To finish, a platter of Moroccan pastries (£5.50) is endearing in its child-like simplicity. Another dish piled high with small, puffy, warm, rosewater-scented doughnuts (£4.95) is cute in a mini-Krispy Kreme sort of way, but you have to wonder just how much sugar you can take in a single night.
It seems that Occo sees itself as Marylebone's answer to Momo, with its beat-driven Moroccan remix music, rose petals strewn on stairs, and soon-to-open downstairs members' bar. But the two are chalk and cheese platter: one being seductive, sophisticated and original, the other commercial and derivative. The food seems deliberately dumbed-down to appeal to a wider audience, and I am not convinced of the quality of some of the raw produce or by the skills of the kitchen. But why do the owners feel they have to do modern, anonymous bar food, when we are crying out for great Moroccan dishes in a fun, relaxed setting? We need fragrant, slow-cooked tagines steaming under their conical lids, fiery harissa, and m'choui of spiced, spit-roasted lamb more than we need "sesame and herb-crusted goat cheese and rocket salad with roasted walnuts with maple syrup and argan oil dressing". In other words, we need Moro and Momo more than we need Occo.
10 Occo 58 Crawford Street, London W1, tel: 020 7724 4991. Lunch and dinner are served daily.
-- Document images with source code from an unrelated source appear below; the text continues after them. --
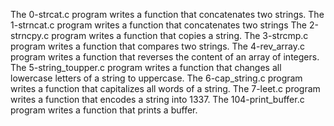 The 0-strcat.c program writes a function that concatenates two strings.
The 1-strncat.c program writes a function that concatenates two strings 
The 2-strncpy.c program writes a function that copies a string. 
The 3-strcmp.c program writes a function  that compares two strings.
The 4-rev_array.c program writes a function that reverses the content of an array of integers.
The 5-string_toupper.c program writes a function that changes all lowercase letters of a string to uppercase.
The 6-cap_string.c program writes a function that capitalizes all words of a string.
The 7-leet.c program writes  a function that encodes a string into 1337.
The 104-print_buffer.c program writes a function that prints a buffer.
Around £80 for dinner for two including wine and service
Scores 1-9 stay home and cook 10-11 needs help 12 ok 13 pleasant enough 14 good 15 very good 16 capable of greatness 17 special, can't wait to go back 18 highly honourable 19 unique and memorable 20 as good as it gets
Second helpings: Other tastes of north Africa
Al Fassia 27 St Leonard's Road, Windsor, tel: 01753 855 370 Outside London, Moroccan restaurants are thin on the ground, so the residents of Windsor are better served than most with this extremely popular family-run restaurant (bookings are a must). It looks like the real deal with its wall hangings and tiled tables, and the food runs to all the usual Moroccan faves, from tagines and couscous to skewers.
Sami's 49 Harrogate Road, Chapel Allerton, Leeds, tel: 0113 262 1676 Cheap, cheerful, and buzzy, Sami's does the whole themed thing with hookah pipes and cushions. Favoured dishes include chicken tagine with preserved orange and saffron rice, and couscous with marinated, spiced lamb, but the food is more than Moroccan, running around North Africa and the Middle East with Syrian fattoush salads and Tunisian pastry briks.
Momo 25-27 Heddon Street, London W1, tel: 020 7434 4040 Momo is a nonstop come-into-my-Casbah party, with its rustic artefacts, wooden screens, bordello lighting, laid-back lounges and pulsating, rhythmic music from owner Mourad Mazouz's "Arabesque" compilations. The staff dance around the tables, everyone is in a good mood and, if you stick with couscous and, say, a tagine of chicken and preserved lemons, the food is as much fun as the scene.